The archaeologists Lourdes Lopez Camacho, from MNH and Guadalupe Espinosa, from the INAH Center in Veracruz, approached the following subjects: The fountains in aqueducts, the case of the fountain of Chapultepec and How were the baths of Moctezuma in Chapultepec discovered?, respectively.
Lopez Camacho said that historical archaeology in the hill of Chapulin has aided in documenting the way that ancient inhabitants of the Valley of Mexico had a true adoration for the woods and the water of Chapultepec, which dates back to the Teotihuacan epoch (100 BC through 600 AD).
Chapultepec was a sacred place.

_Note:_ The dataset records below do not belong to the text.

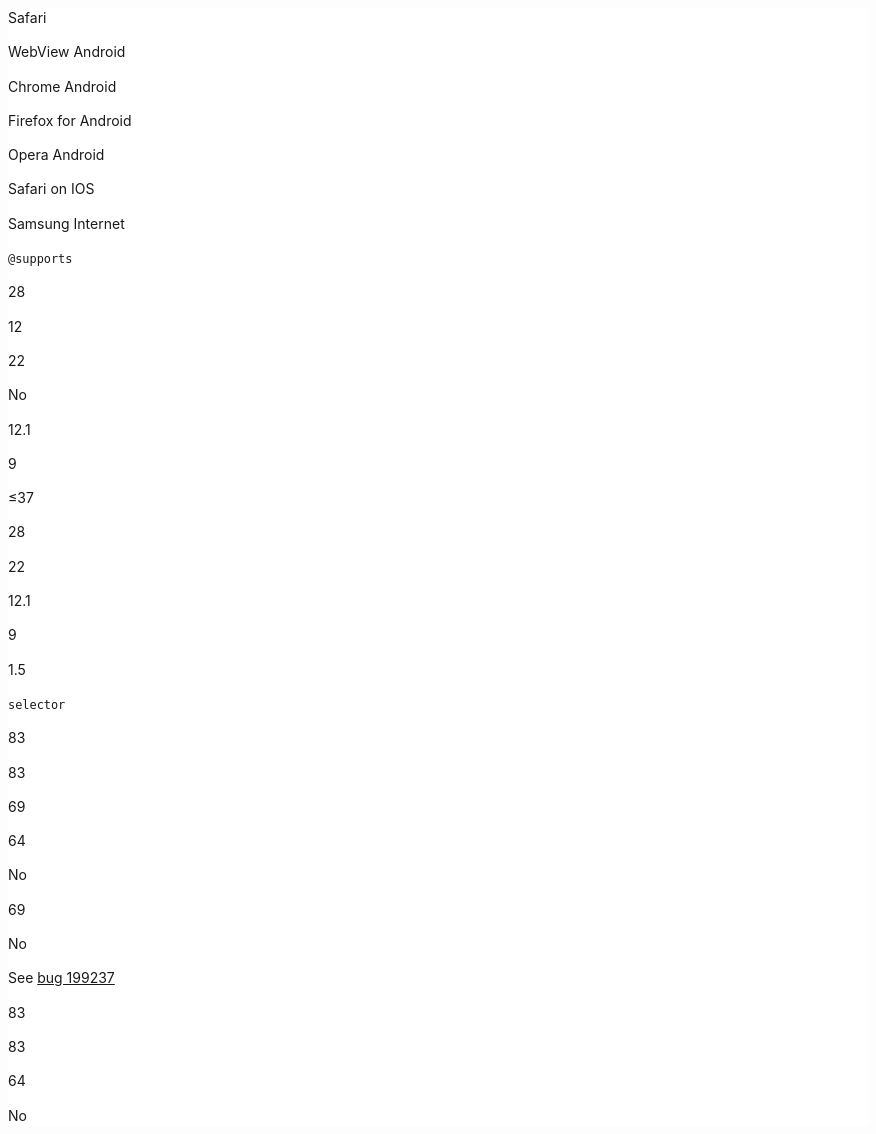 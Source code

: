 Safari

WebView Android

Chrome Android

Firefox for Android

Opera Android

Safari on IOS

Samsung Internet

`@supports`

28

12

22

No

12.1

9

≤37

28

22

12.1

9

1.5

`selector`

83

83

69

64

No

69

No

See [bug 199237](https://webkit.org/b/199237)

83

83

64

No
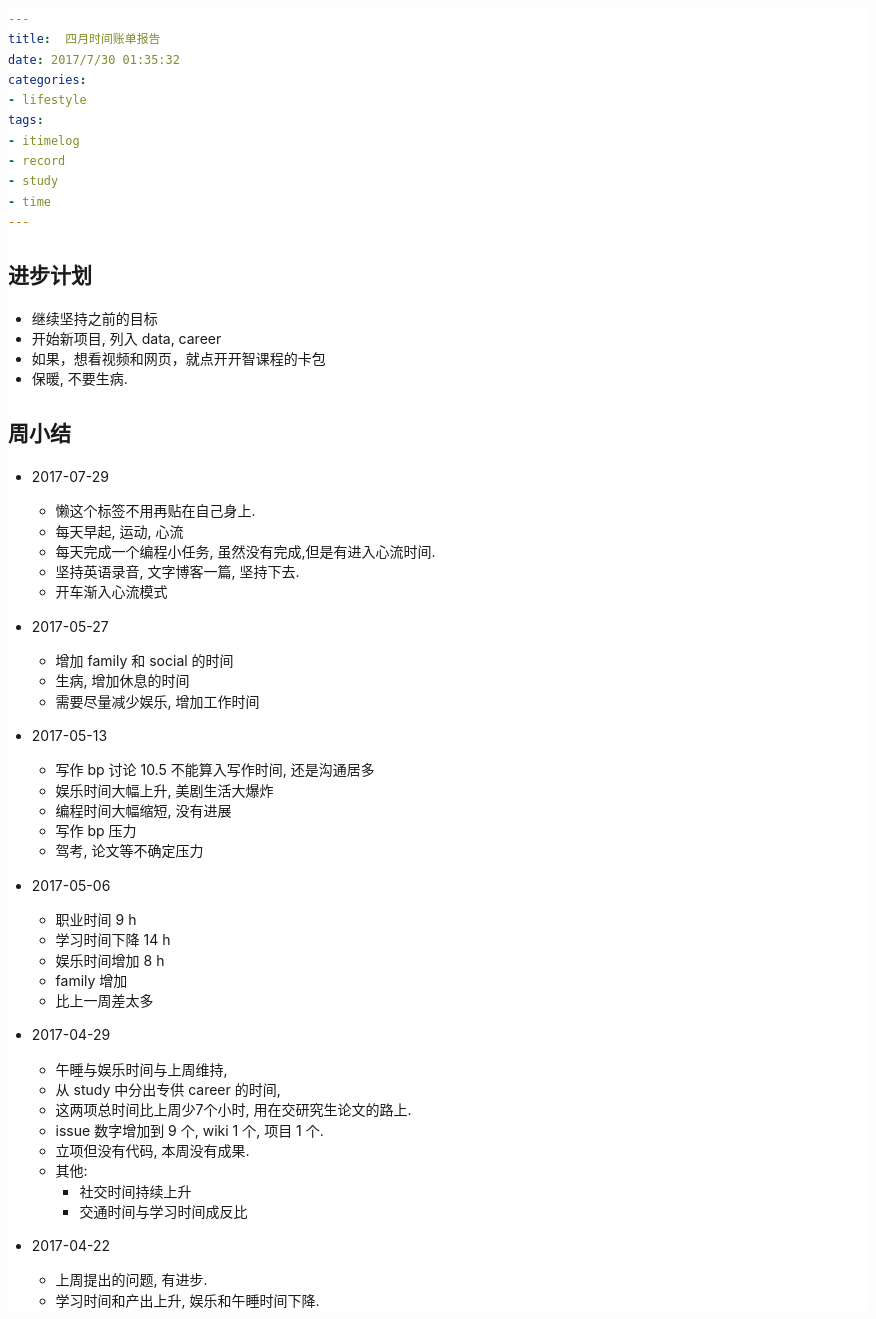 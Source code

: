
 ```yaml
---
title:  四月时间账单报告
date: 2017/7/30 01:35:32
categories: 
- lifestyle
tags: 
- itimelog
- record
- study
- time
---
```


## 进步计划
- 继续坚持之前的目标
- 开始新项目, 列入 data, career
- 如果，想看视频和网页，就点开开智课程的卡包
- 保暖, 不要生病.

## 周小结
- 2017-07-29
	- 懒这个标签不用再贴在自己身上.
	- 每天早起, 运动, 心流
	- 每天完成一个编程小任务, 虽然没有完成,但是有进入心流时间.
	- 坚持英语录音, 文字博客一篇, 坚持下去.
	- 开车渐入心流模式

- 2017-05-27 
	+ 增加 family 和 social 的时间
	+ 生病, 增加休息的时间
	+ 需要尽量减少娱乐, 增加工作时间
- 2017-05-13
	+ 写作 bp 讨论 10.5 不能算入写作时间, 还是沟通居多
	+ 娱乐时间大幅上升, 美剧生活大爆炸
	+ 编程时间大幅缩短, 没有进展
	+ 写作 bp 压力
	+ 驾考, 论文等不确定压力
- 2017-05-06
	+ 职业时间 9 h
	+ 学习时间下降 14 h
	+ 娱乐时间增加 8 h
	+ family 增加
	- 比上一周差太多
- 2017-04-29
	- 午睡与娱乐时间与上周维持, 
	- 从 study 中分出专供 career 的时间, 
	- 这两项总时间比上周少7个小时, 用在交研究生论文的路上. 
	- issue 数字增加到 9 个, wiki 1 个, 项目 1 个. 
	- 立项但没有代码, 本周没有成果.
	- 其他:
		+ 社交时间持续上升
		+ 交通时间与学习时间成反比
- 2017-04-22
	+ 上周提出的问题, 有进步. 
	+ 学习时间和产出上升, 娱乐和午睡时间下降.
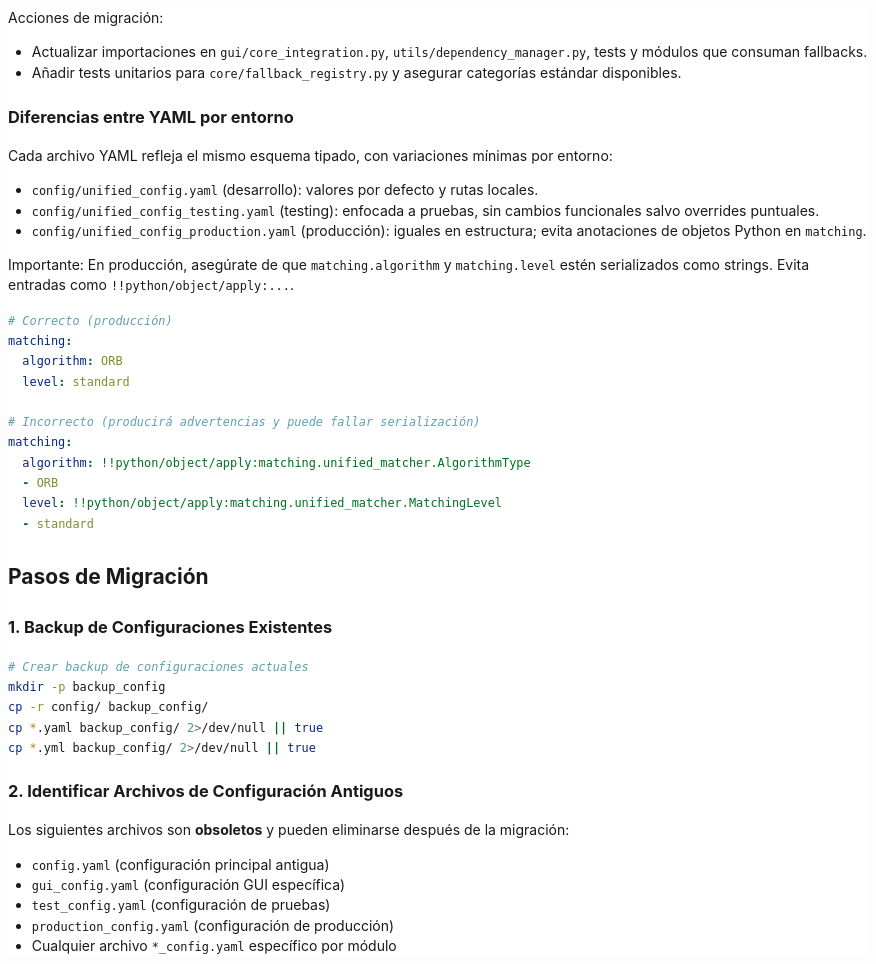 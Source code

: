 Acciones de migración:
- Actualizar importaciones en `gui/core_integration.py`, `utils/dependency_manager.py`, tests y módulos que consuman fallbacks.
- Añadir tests unitarios para `core/fallback_registry.py` y asegurar categorías estándar disponibles.

### Diferencias entre YAML por entorno

Cada archivo YAML refleja el mismo esquema tipado, con variaciones mínimas por entorno:

- `config/unified_config.yaml` (desarrollo): valores por defecto y rutas locales.
- `config/unified_config_testing.yaml` (testing): enfocada a pruebas, sin cambios funcionales salvo overrides puntuales.
- `config/unified_config_production.yaml` (producción): iguales en estructura; evita anotaciones de objetos Python en `matching`.

Importante: En producción, asegúrate de que `matching.algorithm` y `matching.level` estén serializados como strings. Evita entradas como `!!python/object/apply:...`.

```yaml
# Correcto (producción)
matching:
  algorithm: ORB
  level: standard

# Incorrecto (producirá advertencias y puede fallar serialización)
matching:
  algorithm: !!python/object/apply:matching.unified_matcher.AlgorithmType
  - ORB
  level: !!python/object/apply:matching.unified_matcher.MatchingLevel
  - standard
```

## Pasos de Migración

### 1. Backup de Configuraciones Existentes

```bash
# Crear backup de configuraciones actuales
mkdir -p backup_config
cp -r config/ backup_config/
cp *.yaml backup_config/ 2>/dev/null || true
cp *.yml backup_config/ 2>/dev/null || true
```

### 2. Identificar Archivos de Configuración Antiguos

Los siguientes archivos son **obsoletos** y pueden eliminarse después de la migración:

- `config.yaml` (configuración principal antigua)
- `gui_config.yaml` (configuración GUI específica)
- `test_config.yaml` (configuración de pruebas)
- `production_config.yaml` (configuración de producción)
- Cualquier archivo `*_config.yaml` específico por módulo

Ancient rulers, such as Moctezuma Ilhuicamina, Ahuizotl and Moctezuma Xocoyotzing, used to have temples and resting homes there, just like Texcoco, where Nezahualcoyotl, whom colonial chronicles attribute the construction of a pre Hispanic aqueduct that provided the Great Tenochtitlan with water, explained the archaeologist.
She added that the first aqueduct, made of reeds, stones and mud, was begun in 1418, a year after the death of Chimalpopoca, which marks the rise of the Mexica elite. By the ruling epoch of Moctexuma I, with the outlines of Nezahualcoyotl, they began the construction of the Stone channel, between the years 1454 and 1466.
Espinosa said that in general, the whole complex in the hill of Chapulin had a ritual, housing and recreational use for tlatoanismexican: The chronicles mention that Moctezuma Xocoyotzin had a collection of exotic fish here.
After the Conquest, the crystalline water pond served as a pool for Hernan Cortes and Malinche, for the Spanish viceroys of the New Spain; it was also used by cadets of the Military School (XIX century), the emperor Maximilian of Habsburg and his wife, the empress Charlotte of Belgium, General Porfirio Diaz, among other important characters.
The excavations allowed the rescue of archeological teotihuacan material (100 BC through 600 AD), the Coyotlatelco phase (600 through 750 AD), the Aztec period I IV (850 through 1521 AD), the colonial epoch (centuries XVI, XVII, XVIII), as well as the XIX century and the beginning of the XX century.
The specialist added that since the colonial epoch there have been many legends that there was a great treasure buried in the baths of Moctezuma, however this was proven to be untrue. Archaeologist Maria de la Luz Moreno, in 1999, excavated the site and only found pre Hispanic ceramic, glass, mud recipients, colonial objects and bones, but no treasure.